WHAT THIS TASK INVOLVES
Throughout the material, count the lines with the word "sends" in them, and answer with only the figure.

PROVIDED INFORMATION
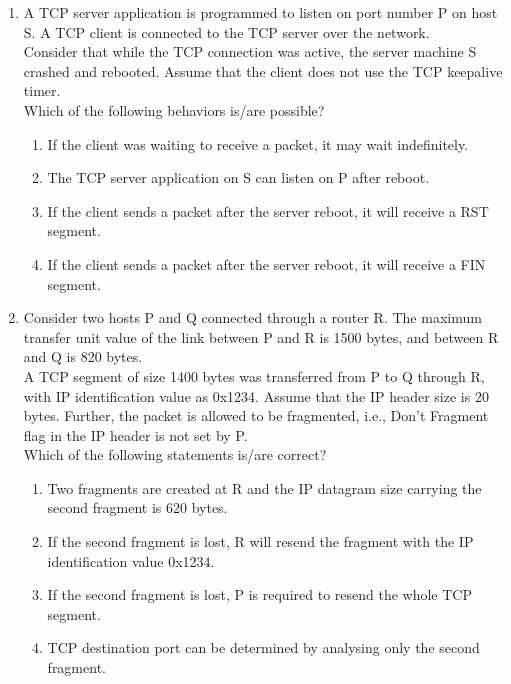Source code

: \documentclass[a4paper, 11pt]{article}
\begin{document}
\begin{enumerate}
    \item A TCP server application is programmed to listen on port number P on host S. A TCP client is connected to the TCP server over the network.\\Consider that while the TCP connection was active, the server machine S crashed and rebooted. Assume that the client does not use the TCP keepalive timer.\\Which of the following behaviors is/are possible?
    \begin{enumerate}
        \item If the client was waiting to receive a packet, it may wait indefinitely.
        \item The TCP server application on S can listen on P after reboot.
        \item If the client sends a packet after the server reboot, it will receive a RST segment.
        \item If the client sends a packet after the server reboot, it will receive a FIN segment.
    \end{enumerate}
    \hfill{}
    
    \item Consider two hosts P and Q connected through a router R. The maximum transfer unit  value of the link between P and R is 1500 bytes, and between R and Q is 820 bytes.\\A TCP segment of size 1400 bytes was transferred from P to Q through R, with IP identification value as 0x1234. Assume that the IP header size is 20 bytes. Further, the packet is allowed to be fragmented, i.e., Don't Fragment  flag in the IP header is not set by P.\\Which of the following statements is/are correct?
    \begin{enumerate}
        \item Two fragments are created at R and the IP datagram size carrying the second fragment is 620 bytes.
        \item If the second fragment is lost, R will resend the fragment with the IP identification value 0x1234.
        \item If the second fragment is lost, P is required to resend the whole TCP segment.
        \item TCP destination port can be determined by analysing only the second fragment.
    \end{enumerate}
    \hfill{}
    

\end{enumerate}
\end{document}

ANSWER FOR THIS EXERCISE
2